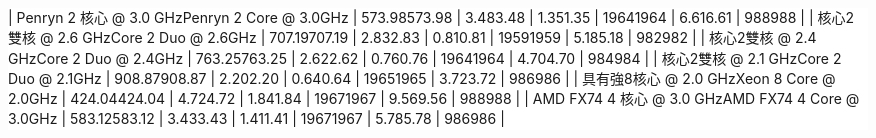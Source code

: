 | <span data-ttu-id="71d4f-274">Penryn 2 核心 @ 3.0 GHz</span><span class="sxs-lookup"><span data-stu-id="71d4f-274">Penryn 2 Core @ 3.0GHz</span></span>      | <span data-ttu-id="71d4f-275">573.98</span><span class="sxs-lookup"><span data-stu-id="71d4f-275">573.98</span></span> | <span data-ttu-id="71d4f-276">3.48</span><span class="sxs-lookup"><span data-stu-id="71d4f-276">3.48</span></span>    | <span data-ttu-id="71d4f-277">1.35</span><span class="sxs-lookup"><span data-stu-id="71d4f-277">1.35</span></span>    | <span data-ttu-id="71d4f-278">1964</span><span class="sxs-lookup"><span data-stu-id="71d4f-278">1964</span></span>      | <span data-ttu-id="71d4f-279">6.61</span><span class="sxs-lookup"><span data-stu-id="71d4f-279">6.61</span></span>    | <span data-ttu-id="71d4f-280">988</span><span class="sxs-lookup"><span data-stu-id="71d4f-280">988</span></span>       |
| <span data-ttu-id="71d4f-281">核心2雙核 @ 2.6 GHz</span><span class="sxs-lookup"><span data-stu-id="71d4f-281">Core 2 Duo @ 2.6GHz</span></span>         | <span data-ttu-id="71d4f-282">707.19</span><span class="sxs-lookup"><span data-stu-id="71d4f-282">707.19</span></span> | <span data-ttu-id="71d4f-283">2.83</span><span class="sxs-lookup"><span data-stu-id="71d4f-283">2.83</span></span>    | <span data-ttu-id="71d4f-284">0.81</span><span class="sxs-lookup"><span data-stu-id="71d4f-284">0.81</span></span>    | <span data-ttu-id="71d4f-285">1959</span><span class="sxs-lookup"><span data-stu-id="71d4f-285">1959</span></span>      | <span data-ttu-id="71d4f-286">5.18</span><span class="sxs-lookup"><span data-stu-id="71d4f-286">5.18</span></span>    | <span data-ttu-id="71d4f-287">982</span><span class="sxs-lookup"><span data-stu-id="71d4f-287">982</span></span>       |
| <span data-ttu-id="71d4f-288">核心2雙核 @ 2.4 GHz</span><span class="sxs-lookup"><span data-stu-id="71d4f-288">Core 2 Duo @ 2.4GHz</span></span>         | <span data-ttu-id="71d4f-289">763.25</span><span class="sxs-lookup"><span data-stu-id="71d4f-289">763.25</span></span> | <span data-ttu-id="71d4f-290">2.62</span><span class="sxs-lookup"><span data-stu-id="71d4f-290">2.62</span></span>    | <span data-ttu-id="71d4f-291">0.76</span><span class="sxs-lookup"><span data-stu-id="71d4f-291">0.76</span></span>    | <span data-ttu-id="71d4f-292">1964</span><span class="sxs-lookup"><span data-stu-id="71d4f-292">1964</span></span>      | <span data-ttu-id="71d4f-293">4.70</span><span class="sxs-lookup"><span data-stu-id="71d4f-293">4.70</span></span>    | <span data-ttu-id="71d4f-294">984</span><span class="sxs-lookup"><span data-stu-id="71d4f-294">984</span></span>       |
| <span data-ttu-id="71d4f-295">核心2雙核 @ 2.1 GHz</span><span class="sxs-lookup"><span data-stu-id="71d4f-295">Core 2 Duo @ 2.1GHz</span></span>         | <span data-ttu-id="71d4f-296">908.87</span><span class="sxs-lookup"><span data-stu-id="71d4f-296">908.87</span></span> | <span data-ttu-id="71d4f-297">2.20</span><span class="sxs-lookup"><span data-stu-id="71d4f-297">2.20</span></span>    | <span data-ttu-id="71d4f-298">0.64</span><span class="sxs-lookup"><span data-stu-id="71d4f-298">0.64</span></span>    | <span data-ttu-id="71d4f-299">1965</span><span class="sxs-lookup"><span data-stu-id="71d4f-299">1965</span></span>      | <span data-ttu-id="71d4f-300">3.72</span><span class="sxs-lookup"><span data-stu-id="71d4f-300">3.72</span></span>    | <span data-ttu-id="71d4f-301">986</span><span class="sxs-lookup"><span data-stu-id="71d4f-301">986</span></span>       |
| <span data-ttu-id="71d4f-302">具有強8核心 @ 2.0 GHz</span><span class="sxs-lookup"><span data-stu-id="71d4f-302">Xeon 8 Core @ 2.0GHz</span></span>        | <span data-ttu-id="71d4f-303">424.04</span><span class="sxs-lookup"><span data-stu-id="71d4f-303">424.04</span></span> | <span data-ttu-id="71d4f-304">4.72</span><span class="sxs-lookup"><span data-stu-id="71d4f-304">4.72</span></span>    | <span data-ttu-id="71d4f-305">1.84</span><span class="sxs-lookup"><span data-stu-id="71d4f-305">1.84</span></span>    | <span data-ttu-id="71d4f-306">1967</span><span class="sxs-lookup"><span data-stu-id="71d4f-306">1967</span></span>      | <span data-ttu-id="71d4f-307">9.56</span><span class="sxs-lookup"><span data-stu-id="71d4f-307">9.56</span></span>    | <span data-ttu-id="71d4f-308">988</span><span class="sxs-lookup"><span data-stu-id="71d4f-308">988</span></span>       |
| <span data-ttu-id="71d4f-309">AMD FX74 4 核心 @ 3.0 GHz</span><span class="sxs-lookup"><span data-stu-id="71d4f-309">AMD FX74 4 Core @ 3.0GHz</span></span>    | <span data-ttu-id="71d4f-310">583.12</span><span class="sxs-lookup"><span data-stu-id="71d4f-310">583.12</span></span> | <span data-ttu-id="71d4f-311">3.43</span><span class="sxs-lookup"><span data-stu-id="71d4f-311">3.43</span></span>    | <span data-ttu-id="71d4f-312">1.41</span><span class="sxs-lookup"><span data-stu-id="71d4f-312">1.41</span></span>    | <span data-ttu-id="71d4f-313">1967</span><span class="sxs-lookup"><span data-stu-id="71d4f-313">1967</span></span>      | <span data-ttu-id="71d4f-314">5.78</span><span class="sxs-lookup"><span data-stu-id="71d4f-314">5.78</span></span>    | <span data-ttu-id="71d4f-315">986</span><span class="sxs-lookup"><span data-stu-id="71d4f-315">986</span></span>       |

▸ **YOUR GOAL**: Every line above is to be reproduced verbatim, and the pictures are to be omitted.

▸ **REPLY**:
Source code

: | <span data-ttu-id="71d4f-274">Penryn 2 核心 @ 3.0 GHz</span><span class="sxs-lookup"><span data-stu-id="71d4f-274">Penryn 2 Core @ 3.0GHz</span></span>      | <span data-ttu-id="71d4f-275">573.98</span><span class="sxs-lookup"><span data-stu-id="71d4f-275">573.98</span></span> | <span data-ttu-id="71d4f-276">3.48</span><span class="sxs-lookup"><span data-stu-id="71d4f-276">3.48</span></span>    | <span data-ttu-id="71d4f-277">1.35</span><span class="sxs-lookup"><span data-stu-id="71d4f-277">1.35</span></span>    | <span data-ttu-id="71d4f-278">1964</span><span class="sxs-lookup"><span data-stu-id="71d4f-278">1964</span></span>      | <span data-ttu-id="71d4f-279">6.61</span><span class="sxs-lookup"><span data-stu-id="71d4f-279">6.61</span></span>    | <span data-ttu-id="71d4f-280">988</span><span class="sxs-lookup"><span data-stu-id="71d4f-280">988</span></span>       |
| <span data-ttu-id="71d4f-281">核心2雙核 @ 2.6 GHz</span><span class="sxs-lookup"><span data-stu-id="71d4f-281">Core 2 Duo @ 2.6GHz</span></span>         | <span data-ttu-id="71d4f-282">707.19</span><span class="sxs-lookup"><span data-stu-id="71d4f-282">707.19</span></span> | <span data-ttu-id="71d4f-283">2.83</span><span class="sxs-lookup"><span data-stu-id="71d4f-283">2.83</span></span>    | <span data-ttu-id="71d4f-284">0.81</span><span class="sxs-lookup"><span data-stu-id="71d4f-284">0.81</span></span>    | <span data-ttu-id="71d4f-285">1959</span><span class="sxs-lookup"><span data-stu-id="71d4f-285">1959</span></span>      | <span data-ttu-id="71d4f-286">5.18</span><span class="sxs-lookup"><span data-stu-id="71d4f-286">5.18</span></span>    | <span data-ttu-id="71d4f-287">982</span><span class="sxs-lookup"><span data-stu-id="71d4f-287">982</span></span>       |
| <span data-ttu-id="71d4f-288">核心2雙核 @ 2.4 GHz</span><span class="sxs-lookup"><span data-stu-id="71d4f-288">Core 2 Duo @ 2.4GHz</span></span>         | <span data-ttu-id="71d4f-289">763.25</span><span class="sxs-lookup"><span data-stu-id="71d4f-289">763.25</span></span> | <span data-ttu-id="71d4f-290">2.62</span><span class="sxs-lookup"><span data-stu-id="71d4f-290">2.62</span></span>    | <span data-ttu-id="71d4f-291">0.76</span><span class="sxs-lookup"><span data-stu-id="71d4f-291">0.76</span></span>    | <span data-ttu-id="71d4f-292">1964</span><span class="sxs-lookup"><span data-stu-id="71d4f-292">1964</span></span>      | <span data-ttu-id="71d4f-293">4.70</span><span class="sxs-lookup"><span data-stu-id="71d4f-293">4.70</span></span>    | <span data-ttu-id="71d4f-294">984</span><span class="sxs-lookup"><span data-stu-id="71d4f-294">984</span></span>       |
| <span data-ttu-id="71d4f-295">核心2雙核 @ 2.1 GHz</span><span class="sxs-lookup"><span data-stu-id="71d4f-295">Core 2 Duo @ 2.1GHz</span></span>         | <span data-ttu-id="71d4f-296">908.87</span><span class="sxs-lookup"><span data-stu-id="71d4f-296">908.87</span></span> | <span data-ttu-id="71d4f-297">2.20</span><span class="sxs-lookup"><span data-stu-id="71d4f-297">2.20</span></span>    | <span data-ttu-id="71d4f-298">0.64</span><span class="sxs-lookup"><span data-stu-id="71d4f-298">0.64</span></span>    | <span data-ttu-id="71d4f-299">1965</span><span class="sxs-lookup"><span data-stu-id="71d4f-299">1965</span></span>      | <span data-ttu-id="71d4f-300">3.72</span><span class="sxs-lookup"><span data-stu-id="71d4f-300">3.72</span></span>    | <span data-ttu-id="71d4f-301">986</span><span class="sxs-lookup"><span data-stu-id="71d4f-301">986</span></span>       |
| <span data-ttu-id="71d4f-302">具有強8核心 @ 2.0 GHz</span><span class="sxs-lookup"><span data-stu-id="71d4f-302">Xeon 8 Core @ 2.0GHz</span></span>        | <span data-ttu-id="71d4f-303">424.04</span><span class="sxs-lookup"><span data-stu-id="71d4f-303">424.04</span></span> | <span data-ttu-id="71d4f-304">4.72</span><span class="sxs-lookup"><span data-stu-id="71d4f-304">4.72</span></span>    | <span data-ttu-id="71d4f-305">1.84</span><span class="sxs-lookup"><span data-stu-id="71d4f-305">1.84</span></span>    | <span data-ttu-id="71d4f-306">1967</span><span class="sxs-lookup"><span data-stu-id="71d4f-306">1967</span></span>      | <span data-ttu-id="71d4f-307">9.56</span><span class="sxs-lookup"><span data-stu-id="71d4f-307">9.56</span></span>    | <span data-ttu-id="71d4f-308">988</span><span class="sxs-lookup"><span data-stu-id="71d4f-308">988</span></span>       |
| <span data-ttu-id="71d4f-309">AMD FX74 4 核心 @ 3.0 GHz</span><span class="sxs-lookup"><span data-stu-id="71d4f-309">AMD FX74 4 Core @ 3.0GHz</span></span>    | <span data-ttu-id="71d4f-310">583.12</span><span class="sxs-lookup"><span data-stu-id="71d4f-310">583.12</span></span> | <span data-ttu-id="71d4f-311">3.43</span><span class="sxs-lookup"><span data-stu-id="71d4f-311">3.43</span></span>    | <span data-ttu-id="71d4f-312">1.41</span><span class="sxs-lookup"><span data-stu-id="71d4f-312">1.41</span></span>    | <span data-ttu-id="71d4f-313">1967</span><span class="sxs-lookup"><span data-stu-id="71d4f-313">1967</span></span>      | <span data-ttu-id="71d4f-314">5.78</span><span class="sxs-lookup"><span data-stu-id="71d4f-314">5.78</span></span>    | <span data-ttu-id="71d4f-315">986</span><span class="sxs-lookup"><span data-stu-id="71d4f-315">986</span></span>       |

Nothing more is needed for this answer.